Eu teria largado tudo. Você não? Eu lançaria uma sonora banana ao senhorio, tomaria a companheira pela mão, mesmo que ela nem soubesse o que está acontecendo, e partiria em viagem. Dez dias é tempo bastante para conhecer muita coisa. Bastaria alugar o melhor carro disponível, já que não haveria o risco de ter de pagar por ele. Acho que não precisaria nem de mapa rodoviário.
Só é triste não poder voltar e contar aos amigos o que vi. Mas como, tudo terminado, meus ouvintes estariam tão mortos quanto eu, pensando bem, não faz mal. Quem sabe no outro mundo, não? Poderíamos passar a eternidade discutindo viagens. Que maravilha.
Mais uma grande maldade que eles aprontaram, esses físicos sem coração. Saiba você que o evento programado para hoje é só um “teste preliminar”. Que decadência, esse mundo. Bilhões de anos de evolução, para terminar durante um “teste preliminar”. Que fim melancólico, que ironia infeliz. Tenho certeza de que, se pudesse escolher, nosso universo teria pedido para acabar (já que insistem em aniquilá-lo) no dia 21 de outubro, essa sim a data de inauguração oficial do tal acelerador de partículas, quando as coisas vão começar a acontecer de verdade.
Seria inesquecível, se é que alguém pode se lembrar do fim do mundo. Centenas de físicos, centenas de políticos, um punhado de operários, uma sigla (LHC) e um nome pomposo (Large Hadron Collider, ou grande aparelho para jogar partículas hipotéticas umas contra as outras). Sobe um grande líder para dar a ordem, suponho que Sarkozy, que está em todas. Ele faz um discurso com seu habitual olhar de peixe morto. Os cientistas estão impacientes, os operários entediados.
Os jornalistas vão filmando, seguros de que haverá o noticiário da noite. Afinal, a chance de uma falha que cause o tal buraco negro (na verdade, um mini-buraco negro, seja lá o que for isso), ou um strangelet (se existir mesmo e seja lá o que for), ou qualquer outra porção de matéria mundicida, é de uma em dez mil. Melhor garantir a matéria (sem trocadilho) e alguns bons ângulos.
Mas, de repente, algo vai errado. Sem delongas, acaba o mundo. Um estouro: BUM!…? Um murchar: pifff…? A substância do universo escoando pelo buraco negro como a água de uma banheira: grolllll…? Boa pergunta, agora fiquei curioso sobre a sonoplastia do Juízo Final. Espero honestamente ter muito tempo ainda para esse tipo de especulação estéril. Aliás, boa para bares.
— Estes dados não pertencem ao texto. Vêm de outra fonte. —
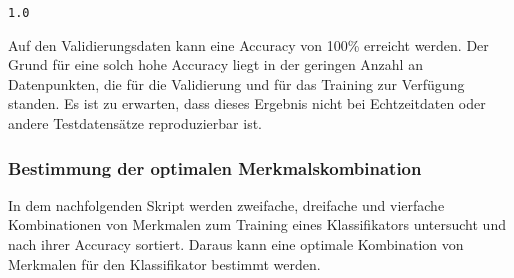 \documentclass[11pt]{article}
\makeatletter
\newcommand{\boxspacing}{\kern\kvtcb@left@rule\kern\kvtcb@boxsep}
\newcommand{\prompt}[4]{
        {\ttfamily\llap{{\color{#2}[#3]:\hspace{3pt}#4}}\vspace{-\baselineskip}}
    }
\makeatother
\begin{document}
            \begin{tcolorbox}[breakable, size=fbox, boxrule=.5pt, pad at break*=1mm, opacityfill=0]
\prompt{Out}{outcolor}{99}{\boxspacing}
\begin{Verbatim}[commandchars=\\\{\}]
1.0
\end{Verbatim}
\end{tcolorbox}
        
    Auf den Validierungsdaten kann eine Accuracy von 100\% erreicht werden.
Der Grund für eine solch hohe Accuracy liegt in der geringen Anzahl an
Datenpunkten, die für die Validierung und für das Training zur Verfügung
standen. Es ist zu erwarten, dass dieses Ergebnis nicht bei
Echtzeitdaten oder andere Testdatensätze reproduzierbar ist.

    \hypertarget{bestimmung-der-optimalen-merkmalskombination}{%
\subsubsection*{Bestimmung der optimalen
Merkmalskombination}\label{bestimmung-der-optimalen-merkmalskombination}}

    In dem nachfolgenden Skript werden zweifache, dreifache und vierfache
Kombinationen von Merkmalen zum Training eines Klassifikators untersucht
und nach ihrer Accuracy sortiert. Daraus kann eine optimale Kombination
von Merkmalen für den Klassifikator bestimmt werden.
\end{document}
Porém, é uma pena, mas este texto não pode continuar. Que sentido teria escrever depois do fim do mundo? Aliás, não só não teria sentido: também não seria possível. Mas, como não espero que ele chegue a ser lido, uma vez que estaremos todos aniquilados nos confins do universo, escrevi de qualquer maneira, sem prestar atenção, sem estrutura, sem nada. Espero que não esteja ilegível demais.
No fundo, é a minha forma de dizer que, mesmo confrontados com a possibilidade de uma morte ignóbil, aliás ridícula, devemos sempre ousar e tomar riscos. E desta vez, nunca desejei tanto alguma coisa quanto a vergonha de expor um texto escrito às pressas, se para isso eu tiver sobrevivido ao desaparecimento puro e simples. Eu e o mundo inteiro, é claro.